INFORMATION GIVEN:
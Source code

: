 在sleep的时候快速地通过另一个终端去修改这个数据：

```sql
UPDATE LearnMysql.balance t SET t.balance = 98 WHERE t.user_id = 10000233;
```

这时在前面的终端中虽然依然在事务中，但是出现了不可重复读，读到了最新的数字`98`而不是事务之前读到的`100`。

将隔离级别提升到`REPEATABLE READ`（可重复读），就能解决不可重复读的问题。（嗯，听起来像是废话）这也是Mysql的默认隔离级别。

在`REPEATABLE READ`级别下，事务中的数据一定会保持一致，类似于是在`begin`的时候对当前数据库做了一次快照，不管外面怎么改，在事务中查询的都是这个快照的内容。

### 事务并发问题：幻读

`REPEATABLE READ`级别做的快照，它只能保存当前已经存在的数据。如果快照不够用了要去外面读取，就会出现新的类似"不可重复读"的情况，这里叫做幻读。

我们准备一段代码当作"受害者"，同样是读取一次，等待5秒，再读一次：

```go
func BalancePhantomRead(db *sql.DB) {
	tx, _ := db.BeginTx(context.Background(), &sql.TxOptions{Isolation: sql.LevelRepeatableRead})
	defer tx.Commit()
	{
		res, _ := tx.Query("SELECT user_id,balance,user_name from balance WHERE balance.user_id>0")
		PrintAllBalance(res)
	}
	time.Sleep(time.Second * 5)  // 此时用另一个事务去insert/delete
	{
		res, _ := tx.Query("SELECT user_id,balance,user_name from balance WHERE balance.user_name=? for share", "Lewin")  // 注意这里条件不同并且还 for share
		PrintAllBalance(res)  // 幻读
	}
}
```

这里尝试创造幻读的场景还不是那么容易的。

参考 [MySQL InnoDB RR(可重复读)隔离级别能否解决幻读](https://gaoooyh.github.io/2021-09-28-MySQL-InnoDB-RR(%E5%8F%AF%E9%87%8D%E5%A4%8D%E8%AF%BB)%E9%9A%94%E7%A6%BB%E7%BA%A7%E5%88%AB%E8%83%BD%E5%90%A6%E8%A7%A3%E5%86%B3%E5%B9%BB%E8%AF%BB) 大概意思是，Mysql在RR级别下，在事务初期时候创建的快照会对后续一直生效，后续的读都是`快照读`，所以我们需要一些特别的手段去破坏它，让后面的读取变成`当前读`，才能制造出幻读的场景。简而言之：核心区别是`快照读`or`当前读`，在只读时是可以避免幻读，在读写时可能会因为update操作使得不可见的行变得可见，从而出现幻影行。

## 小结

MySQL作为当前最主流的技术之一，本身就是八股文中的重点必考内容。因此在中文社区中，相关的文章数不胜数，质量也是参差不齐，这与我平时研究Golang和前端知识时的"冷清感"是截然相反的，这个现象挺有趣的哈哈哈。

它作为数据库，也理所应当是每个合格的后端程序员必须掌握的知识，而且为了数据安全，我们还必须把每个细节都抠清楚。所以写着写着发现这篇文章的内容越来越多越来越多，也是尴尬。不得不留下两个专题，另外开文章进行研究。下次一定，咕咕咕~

HOW TO COMPLETE THIS TASK: Every line of the data above is to be repeated exactly.

RESPONSE AREA:
Source code

: 在sleep的时候快速地通过另一个终端去修改这个数据：

```sql
UPDATE LearnMysql.balance t SET t.balance = 98 WHERE t.user_id = 10000233;
```

这时在前面的终端中虽然依然在事务中，但是出现了不可重复读，读到了最新的数字`98`而不是事务之前读到的`100`。

将隔离级别提升到`REPEATABLE READ`（可重复读），就能解决不可重复读的问题。（嗯，听起来像是废话）这也是Mysql的默认隔离级别。

在`REPEATABLE READ`级别下，事务中的数据一定会保持一致，类似于是在`begin`的时候对当前数据库做了一次快照，不管外面怎么改，在事务中查询的都是这个快照的内容。

### 事务并发问题：幻读

`REPEATABLE READ`级别做的快照，它只能保存当前已经存在的数据。如果快照不够用了要去外面读取，就会出现新的类似"不可重复读"的情况，这里叫做幻读。

我们准备一段代码当作"受害者"，同样是读取一次，等待5秒，再读一次：

```go
func BalancePhantomRead(db *sql.DB) {
	tx, _ := db.BeginTx(context.Background(), &sql.TxOptions{Isolation: sql.LevelRepeatableRead})
	defer tx.Commit()
	{
		res, _ := tx.Query("SELECT user_id,balance,user_name from balance WHERE balance.user_id>0")
		PrintAllBalance(res)
	}
	time.Sleep(time.Second * 5)  // 此时用另一个事务去insert/delete
	{
		res, _ := tx.Query("SELECT user_id,balance,user_name from balance WHERE balance.user_name=? for share", "Lewin")  // 注意这里条件不同并且还 for share
		PrintAllBalance(res)  // 幻读
	}
}
```

这里尝试创造幻读的场景还不是那么容易的。

参考 [MySQL InnoDB RR(可重复读)隔离级别能否解决幻读](https://gaoooyh.github.io/2021-09-28-MySQL-InnoDB-RR(%E5%8F%AF%E9%87%8D%E5%A4%8D%E8%AF%BB)%E9%9A%94%E7%A6%BB%E7%BA%A7%E5%88%AB%E8%83%BD%E5%90%A6%E8%A7%A3%E5%86%B3%E5%B9%BB%E8%AF%BB) 大概意思是，Mysql在RR级别下，在事务初期时候创建的快照会对后续一直生效，后续的读都是`快照读`，所以我们需要一些特别的手段去破坏它，让后面的读取变成`当前读`，才能制造出幻读的场景。简而言之：核心区别是`快照读`or`当前读`，在只读时是可以避免幻读，在读写时可能会因为update操作使得不可见的行变得可见，从而出现幻影行。

## 小结

MySQL作为当前最主流的技术之一，本身就是八股文中的重点必考内容。因此在中文社区中，相关的文章数不胜数，质量也是参差不齐，这与我平时研究Golang和前端知识时的"冷清感"是截然相反的，这个现象挺有趣的哈哈哈。

它作为数据库，也理所应当是每个合格的后端程序员必须掌握的知识，而且为了数据安全，我们还必须把每个细节都抠清楚。所以写着写着发现这篇文章的内容越来越多越来越多，也是尴尬。不得不留下两个专题，另外开文章进行研究。下次一定，咕咕咕~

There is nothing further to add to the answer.